Work instructions =
Check each line of the records below and collect those that include the word "were".

Given records =
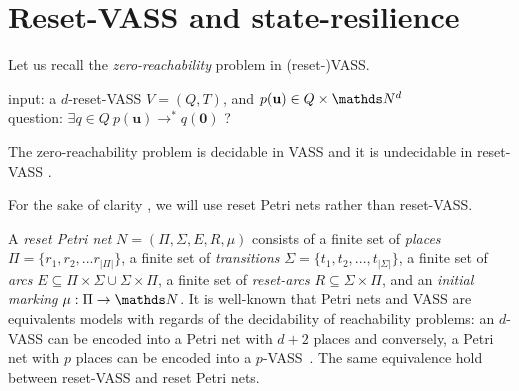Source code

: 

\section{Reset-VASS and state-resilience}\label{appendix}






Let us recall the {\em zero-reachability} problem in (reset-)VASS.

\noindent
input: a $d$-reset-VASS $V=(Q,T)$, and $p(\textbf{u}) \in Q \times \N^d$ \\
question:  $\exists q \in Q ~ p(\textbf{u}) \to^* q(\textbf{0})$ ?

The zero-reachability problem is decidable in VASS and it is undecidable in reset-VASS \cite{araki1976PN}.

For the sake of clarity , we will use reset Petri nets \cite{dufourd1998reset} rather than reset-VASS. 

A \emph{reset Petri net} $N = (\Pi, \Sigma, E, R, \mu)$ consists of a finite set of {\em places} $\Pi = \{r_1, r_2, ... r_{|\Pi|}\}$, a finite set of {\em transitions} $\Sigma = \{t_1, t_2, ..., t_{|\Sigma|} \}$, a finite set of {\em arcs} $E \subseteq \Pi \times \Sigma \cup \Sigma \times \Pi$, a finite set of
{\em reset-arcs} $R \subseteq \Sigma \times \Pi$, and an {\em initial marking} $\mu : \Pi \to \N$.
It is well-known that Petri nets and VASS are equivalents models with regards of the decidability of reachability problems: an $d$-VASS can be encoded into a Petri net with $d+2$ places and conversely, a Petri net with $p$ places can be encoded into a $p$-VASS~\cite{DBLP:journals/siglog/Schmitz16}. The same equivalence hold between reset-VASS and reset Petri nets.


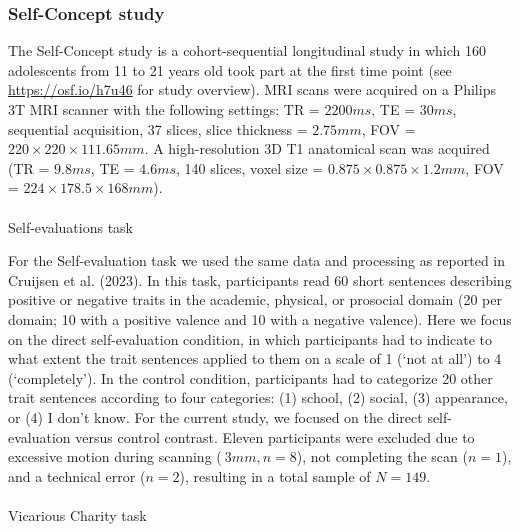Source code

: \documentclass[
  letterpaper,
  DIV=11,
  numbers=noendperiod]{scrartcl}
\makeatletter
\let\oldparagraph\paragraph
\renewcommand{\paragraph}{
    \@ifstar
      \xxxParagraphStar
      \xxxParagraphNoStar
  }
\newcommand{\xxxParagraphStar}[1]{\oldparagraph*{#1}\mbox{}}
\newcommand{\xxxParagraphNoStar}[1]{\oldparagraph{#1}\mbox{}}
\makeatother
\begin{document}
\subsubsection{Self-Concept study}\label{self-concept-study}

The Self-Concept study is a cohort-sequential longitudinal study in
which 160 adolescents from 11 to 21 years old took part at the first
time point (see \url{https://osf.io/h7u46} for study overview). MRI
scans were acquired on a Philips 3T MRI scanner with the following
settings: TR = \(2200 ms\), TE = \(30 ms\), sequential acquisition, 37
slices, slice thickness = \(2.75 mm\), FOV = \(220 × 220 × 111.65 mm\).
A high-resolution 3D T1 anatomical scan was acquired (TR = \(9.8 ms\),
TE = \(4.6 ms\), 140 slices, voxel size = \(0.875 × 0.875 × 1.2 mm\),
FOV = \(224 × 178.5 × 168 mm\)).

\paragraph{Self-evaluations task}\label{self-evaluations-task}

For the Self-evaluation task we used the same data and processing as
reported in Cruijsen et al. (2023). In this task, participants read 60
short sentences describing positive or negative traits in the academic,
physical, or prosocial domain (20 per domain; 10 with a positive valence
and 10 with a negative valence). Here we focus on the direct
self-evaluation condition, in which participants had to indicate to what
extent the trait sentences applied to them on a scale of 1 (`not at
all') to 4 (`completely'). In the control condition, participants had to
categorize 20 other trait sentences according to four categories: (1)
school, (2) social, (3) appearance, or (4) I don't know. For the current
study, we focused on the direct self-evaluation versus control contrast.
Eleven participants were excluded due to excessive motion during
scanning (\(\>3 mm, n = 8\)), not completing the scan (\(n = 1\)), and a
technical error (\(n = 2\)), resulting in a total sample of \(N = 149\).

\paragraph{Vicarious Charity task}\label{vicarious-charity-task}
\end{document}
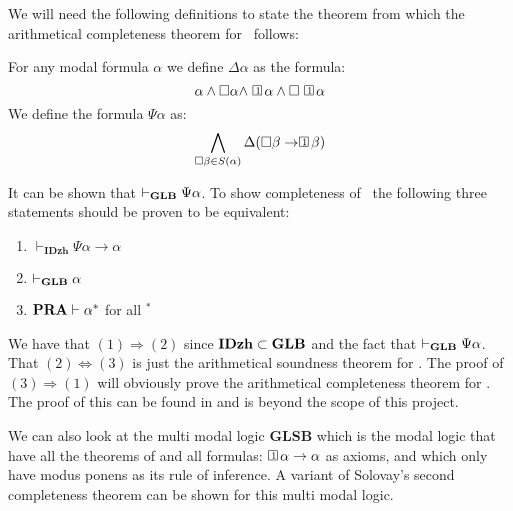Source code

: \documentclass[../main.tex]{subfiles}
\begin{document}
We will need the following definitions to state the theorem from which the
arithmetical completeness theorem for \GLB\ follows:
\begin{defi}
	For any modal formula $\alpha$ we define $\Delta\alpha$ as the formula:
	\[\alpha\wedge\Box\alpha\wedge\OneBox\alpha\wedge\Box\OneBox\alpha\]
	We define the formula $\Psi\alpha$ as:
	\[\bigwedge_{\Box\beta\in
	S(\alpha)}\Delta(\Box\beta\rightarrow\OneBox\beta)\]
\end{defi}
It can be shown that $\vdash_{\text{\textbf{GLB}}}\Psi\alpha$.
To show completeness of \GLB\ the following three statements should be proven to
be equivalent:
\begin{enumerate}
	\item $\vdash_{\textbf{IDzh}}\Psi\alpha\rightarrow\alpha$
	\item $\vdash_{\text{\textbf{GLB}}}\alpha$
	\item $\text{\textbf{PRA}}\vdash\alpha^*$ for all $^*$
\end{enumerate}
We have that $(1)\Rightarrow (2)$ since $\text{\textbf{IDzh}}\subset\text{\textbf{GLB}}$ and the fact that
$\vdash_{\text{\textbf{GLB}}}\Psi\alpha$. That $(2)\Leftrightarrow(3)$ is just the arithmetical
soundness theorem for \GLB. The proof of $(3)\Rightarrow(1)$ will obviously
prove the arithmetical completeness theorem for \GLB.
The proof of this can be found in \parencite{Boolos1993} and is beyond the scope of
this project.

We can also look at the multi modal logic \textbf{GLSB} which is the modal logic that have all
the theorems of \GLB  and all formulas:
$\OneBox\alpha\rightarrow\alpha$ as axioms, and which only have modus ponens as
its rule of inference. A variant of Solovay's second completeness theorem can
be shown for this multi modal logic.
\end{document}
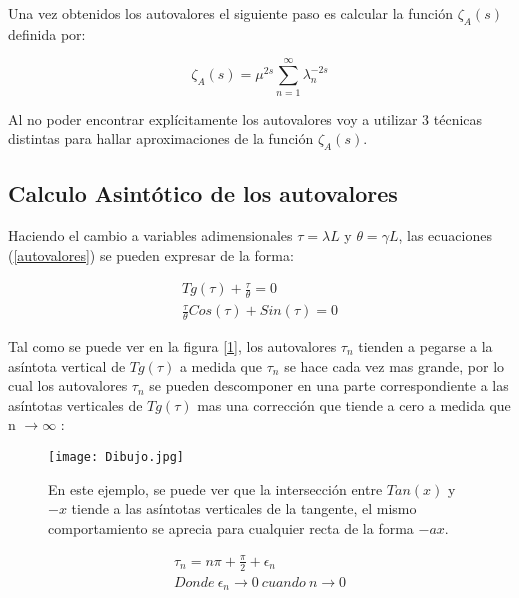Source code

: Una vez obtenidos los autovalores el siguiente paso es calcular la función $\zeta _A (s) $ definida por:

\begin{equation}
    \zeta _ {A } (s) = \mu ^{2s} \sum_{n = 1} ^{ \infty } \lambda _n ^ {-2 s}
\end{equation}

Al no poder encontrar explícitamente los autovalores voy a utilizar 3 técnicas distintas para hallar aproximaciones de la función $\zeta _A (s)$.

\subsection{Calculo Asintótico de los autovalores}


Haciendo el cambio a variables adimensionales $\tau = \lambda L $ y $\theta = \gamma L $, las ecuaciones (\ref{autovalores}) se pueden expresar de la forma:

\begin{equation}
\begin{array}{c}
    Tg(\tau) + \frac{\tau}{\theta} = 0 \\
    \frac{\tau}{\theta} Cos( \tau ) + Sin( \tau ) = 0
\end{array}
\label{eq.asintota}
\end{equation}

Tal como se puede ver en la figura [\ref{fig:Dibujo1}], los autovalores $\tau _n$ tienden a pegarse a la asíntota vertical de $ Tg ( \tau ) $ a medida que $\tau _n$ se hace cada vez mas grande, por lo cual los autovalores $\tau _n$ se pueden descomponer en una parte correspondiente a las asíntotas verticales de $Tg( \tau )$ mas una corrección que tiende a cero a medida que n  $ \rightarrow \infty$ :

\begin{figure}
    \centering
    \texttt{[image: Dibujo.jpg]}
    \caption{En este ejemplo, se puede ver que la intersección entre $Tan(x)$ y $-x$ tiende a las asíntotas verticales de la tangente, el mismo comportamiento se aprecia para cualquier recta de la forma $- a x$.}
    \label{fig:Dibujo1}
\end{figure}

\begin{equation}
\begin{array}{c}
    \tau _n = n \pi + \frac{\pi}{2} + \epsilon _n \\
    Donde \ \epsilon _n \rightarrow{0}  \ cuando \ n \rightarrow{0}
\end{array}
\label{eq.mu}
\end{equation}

Response box =
scans were acquired on a Philips 3T MRI scanner with the following
Eleven participants were excluded due to excessive motion during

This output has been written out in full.